Tuples as Syntactic Sugar​

  • Tuple is a syntactic sugar for records which has fields as numbers from 1 ... n that are actually positions
  • Acceessing first element in tuple, #1 some_tuple and some field1 in record #field1 some_record
  • There is no such thing as tuple in ML, it is just a record with field names as numbers e.g. var some_tuple = (true, "hi"); is same as val some_record = { 1=true, 2="hi" };
  • Tuple syntax is just a syntactic sugar for writing the above special record with fields as position numbers
  • (e1, e2, ..., en) is another way of writing {1=e1, 2=e2, ..., n=en}
  • Similarly, type t1 * t2 ... * tn is same as { 1:t1, 2:t2, ..., n:tn }

Datatype Bindings​

  • A way of making custom "One-of" type
datatype mytype = TwoInts of int * int
| Str of string
| Pizza
(* all below a,b,c are of type: mytype *)
(* values of a, b, c contain constructors *)
(* constructors are like tags *)
val a = Str "hi";
val b = TwoInts (2, 3);
val c = Pizza;
  • The above example adds a new type named mytype to the environment
  • Also adds three constructors to the environment TwoInts, Str, Pizza
  • Constructor is a function which makes values of this new type mytype
    • TwoInts : int * int -> mytype
    • Str : string -> mytype
    • Pizza : mytype

Case Expression​

  • Syntax:
case e0 of
p1 => e1
| p2 => e2
...
| pn => en
  • Semantics:
    • Type checking: e1, e2 ..., en need to have same type which is type of whole case expression
    • Evaluation: Evaluate e0 and match against a pattern and for matching pattern evaluate the corresponding expression and return the result
  • Example:
fun f x = (* f has type mytype -> int *)
case x of
Pizza => 3
| TwoInts(i1,i2) => i1 + i2
| Str s => String.size s
  • Each branch has the form p => e where p is a pattern and e is an expression
  • We separate the branches with the | character
  • Patterns look like expressions, but do not think of them as expressions
  • Instead they are used to match against the result of evaluating the case’s first expression (the part after case)
  • This is why evaluating a case-expression is called pattern-matching

This is an example of a data definition for arithmetic expressions containing constants, negations, additions, and multiplications.

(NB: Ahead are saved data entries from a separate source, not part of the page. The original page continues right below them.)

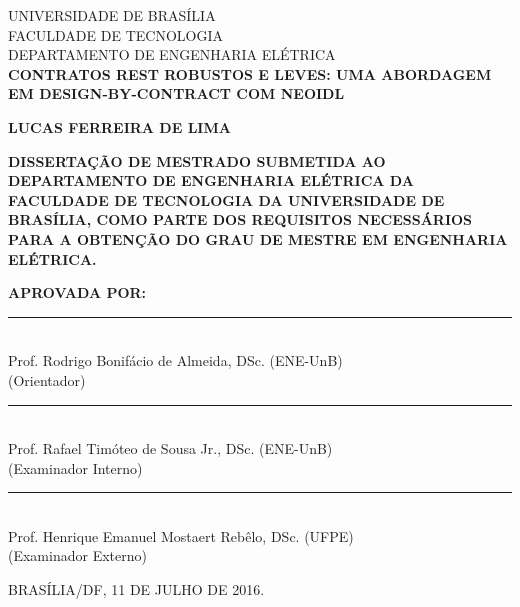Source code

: \begin{bf}
\begin{center}
{\normalsize UNIVERSIDADE DE BRASÍLIA}\\
{\normalsize FACULDADE DE TECNOLOGIA}\\
{\normalsize DEPARTAMENTO DE ENGENHARIA ELÉTRICA}\\

\vspace{10mm}
{\large {\bf  CONTRATOS REST ROBUSTOS E LEVES: UMA ABORDAGEM EM
DESIGN-BY-CONTRACT COM NEOIDL }}

\vspace{10mm}
{\large {\bf LUCAS FERREIRA DE LIMA}}
\end{center}
\end{bf}

\vspace{10mm}

\noindent\MakeUppercase{ {\bf
Dissertação de Mestrado submetida ao
Departamento de Engenharia Elétrica
da Faculdade de Tecnologia da Universidade de Brasília,
como parte dos requisitos necessários para a obtenção do grau de mestre em
ENGENHARIA ELÉTRICA. }}

\vspace{5mm}

\noindent\MakeUppercase{ {\bf Aprovada por:}}

\vspace{10mm}

\begin{bf}
\noindent\rule{120mm}{0.1mm}\\
{ Prof. Rodrigo Bonifácio de Almeida, DSc. (ENE-UnB) }\\
{(Orientador)}

\vspace{7.5mm}

\noindent\rule{120mm}{0.1mm}\\
{ Prof. Rafael Timóteo de Sousa Jr., DSc. (ENE-UnB) }\\
{(Examinador Interno)}

\vspace{7.5mm}

\noindent\rule{120mm}{0.1mm}\\
{  Prof. Henrique Emanuel Mostaert Rebêlo, DSc. (UFPE) }\\
{(Examinador Externo)}

\vspace{7.5mm}

\vspace{7.5mm}
\noindent\MakeUppercase{Brasília/DF, 11 DE JULHO DE 2016.}
\end{bf}

\pagebreak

datatype exp = Constant of int
| Negate of exp
| Add of exp * exp
| Multiply of exp * exp
  • Thanks to the self-reference, what this data definition really describes is trees
  • Where the leaves are integers and the internal nodes are either negations with one child, additions with two children or multiplications with two children
  • We can write a function that takes an exp and evaluates it:
fun eval e =
case e of
Constant i => i
| Negate e2 => ~ (eval e2)
| Add(e1,e2) => (eval e1) + (eval e2)
| Multiply(e1,e2) => (eval e1) * (eval e2)

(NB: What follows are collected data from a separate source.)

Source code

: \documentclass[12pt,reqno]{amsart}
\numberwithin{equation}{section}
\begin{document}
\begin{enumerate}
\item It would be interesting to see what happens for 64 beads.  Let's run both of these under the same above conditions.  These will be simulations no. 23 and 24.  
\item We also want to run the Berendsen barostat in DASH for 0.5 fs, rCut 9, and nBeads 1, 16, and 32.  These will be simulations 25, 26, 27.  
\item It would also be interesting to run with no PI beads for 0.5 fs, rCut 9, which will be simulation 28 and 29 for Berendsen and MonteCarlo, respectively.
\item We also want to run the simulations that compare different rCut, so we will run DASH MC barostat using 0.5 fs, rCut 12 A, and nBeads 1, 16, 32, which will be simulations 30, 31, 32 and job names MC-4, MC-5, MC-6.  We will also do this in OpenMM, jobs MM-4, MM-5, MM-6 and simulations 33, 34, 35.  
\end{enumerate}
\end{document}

(* this function call evaluates to 15 *)
eval (Add (Constant 19, Negate (Constant 4)))
  • We can summarize what we know about datatypes and pattern matching so far as follows:
  • The binding datatype t = C1 of t1 | C2 of t2 | ... | Cn of tn introduces a new type t and each constructor Ci is a function of type ti->t
  • One omits the “of ti” for a variant that “carries nothing” and such a constructor just has type t
  • To “get at the pieces” of a t we use a case expression: case e of p1 => e1 | p2 => e2 | ... | pn => en
  • A case expression evaluates e to a value v, finds the first pattern pi that matches v, and evaluates ei to produce the result for the whole case expression

Type Synonyms​

A type synonym simply creates another name for an existing type that is entirely interchangeable with the existing type.

(* datatype bindings extend static env with new types and constructors *)
datatype suit = Club | Diamond | Heart | Spade
datatype rank = Jack | Queen | King | Ace | Num of int

(* type synonym is just interchangeable name for an already existing type *)
type card = suit * rank
type name_record = { student_num : int option,
first : string,
middle : string option,
last : string }

Lists and Options are Datatypes​

  • Lists and options are just “built in” (i.e., predefined with some special syntactic support) datatypes.
  • For options, all you need to know is SOME and NONE are constructors, which we use to create values (just like before) and in patterns to access the values
fun inc_or_zero intoption =
case intoption of
NONE => 0
| SOME i => i+1
  • The story for lists is similar with a few convenient syntactic peculiarities: [] really is a constructor that carries nothing and :: really is a constructor that carries two things, but :: is unusual because it is an infix operator (it is placed between its two operands), both when creating things and in patterns
(* here x and xs’ are nothing but local variables introduced via pattern-matching *)
fun sum_list xs =
case xs of
[] => 0
| x::xs’ => x + sum_list xs’

fun append (xs,ys) =
case xs of
[] => ys
| x::xs’ => x :: append(xs’,ys)